Zhang Jianming, Huang Benben, Ye Zi, Kuang Li-Dan, Ning Xin
School of Computer and Communication Engineering, Changsha University of Science and Technology, Changsha, 410114, China.
Hunan Provincial Key Laboratory of Intelligent Processing of Big Data On Transportation, Changsha University of Science and Technology, Changsha, 410114, China.
Sci Rep. 2021 Nov 25;11(1):22908. doi: 10.1038/s41598-021-02095-4.

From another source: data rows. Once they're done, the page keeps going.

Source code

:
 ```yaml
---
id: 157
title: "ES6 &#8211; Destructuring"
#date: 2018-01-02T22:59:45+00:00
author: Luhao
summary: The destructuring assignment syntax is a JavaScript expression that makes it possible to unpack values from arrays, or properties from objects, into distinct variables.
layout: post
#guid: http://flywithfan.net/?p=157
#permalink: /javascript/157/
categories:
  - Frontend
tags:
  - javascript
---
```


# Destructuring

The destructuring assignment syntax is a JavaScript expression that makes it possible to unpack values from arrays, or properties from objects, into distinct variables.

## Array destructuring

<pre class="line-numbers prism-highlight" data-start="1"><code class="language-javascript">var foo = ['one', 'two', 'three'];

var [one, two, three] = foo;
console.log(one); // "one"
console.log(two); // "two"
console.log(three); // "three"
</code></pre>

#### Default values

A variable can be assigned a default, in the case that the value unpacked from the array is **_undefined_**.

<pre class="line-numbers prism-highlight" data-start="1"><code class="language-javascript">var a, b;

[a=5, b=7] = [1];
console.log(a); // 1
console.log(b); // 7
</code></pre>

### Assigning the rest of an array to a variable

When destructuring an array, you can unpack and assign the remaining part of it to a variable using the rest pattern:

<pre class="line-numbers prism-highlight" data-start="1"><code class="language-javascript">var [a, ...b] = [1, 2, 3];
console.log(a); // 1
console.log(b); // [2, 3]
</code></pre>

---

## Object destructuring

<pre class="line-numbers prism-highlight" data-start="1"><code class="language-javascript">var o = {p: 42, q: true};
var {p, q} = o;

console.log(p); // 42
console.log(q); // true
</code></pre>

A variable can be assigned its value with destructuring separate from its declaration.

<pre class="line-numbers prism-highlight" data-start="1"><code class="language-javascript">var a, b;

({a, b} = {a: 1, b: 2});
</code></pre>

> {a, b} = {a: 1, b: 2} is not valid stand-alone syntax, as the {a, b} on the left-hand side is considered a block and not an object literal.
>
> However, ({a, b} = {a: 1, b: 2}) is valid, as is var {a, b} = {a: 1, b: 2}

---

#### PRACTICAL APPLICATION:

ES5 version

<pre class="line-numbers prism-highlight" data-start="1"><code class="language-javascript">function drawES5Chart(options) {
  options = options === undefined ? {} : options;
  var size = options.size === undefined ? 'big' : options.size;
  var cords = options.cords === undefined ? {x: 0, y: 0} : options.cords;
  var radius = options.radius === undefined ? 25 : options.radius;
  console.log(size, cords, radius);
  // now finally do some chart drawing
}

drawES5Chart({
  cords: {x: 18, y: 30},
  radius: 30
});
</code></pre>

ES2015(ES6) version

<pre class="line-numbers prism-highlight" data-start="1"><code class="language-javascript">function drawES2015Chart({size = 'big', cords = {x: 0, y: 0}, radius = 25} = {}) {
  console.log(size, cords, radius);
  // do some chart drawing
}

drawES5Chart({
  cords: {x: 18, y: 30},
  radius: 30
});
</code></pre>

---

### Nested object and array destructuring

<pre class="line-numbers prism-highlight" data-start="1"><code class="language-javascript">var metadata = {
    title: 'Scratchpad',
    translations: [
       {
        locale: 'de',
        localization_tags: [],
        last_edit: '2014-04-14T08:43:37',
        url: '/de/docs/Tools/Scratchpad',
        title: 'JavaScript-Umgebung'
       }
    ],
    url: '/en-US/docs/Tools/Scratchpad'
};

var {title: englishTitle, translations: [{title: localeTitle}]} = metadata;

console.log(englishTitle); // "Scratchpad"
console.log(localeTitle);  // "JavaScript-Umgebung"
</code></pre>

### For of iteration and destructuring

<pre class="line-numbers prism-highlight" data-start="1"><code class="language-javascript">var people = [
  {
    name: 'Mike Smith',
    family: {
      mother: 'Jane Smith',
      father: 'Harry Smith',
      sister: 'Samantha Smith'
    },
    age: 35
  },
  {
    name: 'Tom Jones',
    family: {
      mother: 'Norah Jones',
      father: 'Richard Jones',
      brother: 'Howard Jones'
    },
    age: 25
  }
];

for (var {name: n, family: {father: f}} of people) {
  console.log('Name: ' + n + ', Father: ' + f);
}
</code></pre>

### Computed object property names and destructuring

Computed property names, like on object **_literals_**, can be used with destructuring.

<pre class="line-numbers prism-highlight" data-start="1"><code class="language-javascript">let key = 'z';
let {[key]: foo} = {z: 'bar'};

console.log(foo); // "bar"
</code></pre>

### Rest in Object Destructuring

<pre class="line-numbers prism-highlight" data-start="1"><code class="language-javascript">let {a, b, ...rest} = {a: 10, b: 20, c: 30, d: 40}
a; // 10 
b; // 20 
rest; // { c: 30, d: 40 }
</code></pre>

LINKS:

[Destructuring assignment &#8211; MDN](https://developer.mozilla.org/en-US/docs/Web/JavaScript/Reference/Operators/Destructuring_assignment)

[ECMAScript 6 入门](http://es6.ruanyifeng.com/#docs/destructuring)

Recently, object trackers based on Siamese networks have attracted considerable attentions due to their remarkable tracking performance and widespread application. Especially, the anchor-based methods exploit the region proposal subnetwork to get accurate prediction of a target and make great performance improvement. However, those trackers cannot capture the spatial information very well and the pre-defined anchors will hinder robustness. To solve these problems, we propose a Siamese-based anchor-free object tracking algorithm with multiscale spatial attentions in this paper. Firstly, we take ResNet-50 as the backbone network to generate multiscale features of both template patch and search regions. Secondly, we propose the spatial attention extraction (SAE) block to capture the spatial information among all positions in the template and search region feature maps. Thirdly, we put these features into the SAE block to get the multiscale spatial attentions. Finally, an anchor-free classification and regression subnetwork is used for predicting the location of the target. Unlike anchor-based methods, our tracker directly predicts the target position without predefined parameters. Extensive experiments with state-of-the-art trackers are carried out on four challenging visual object tracking benchmarks: OTB100, UAV123, VOT2016 and GOT-10k. Those experimental results confirm the effectiveness of our proposed tracker.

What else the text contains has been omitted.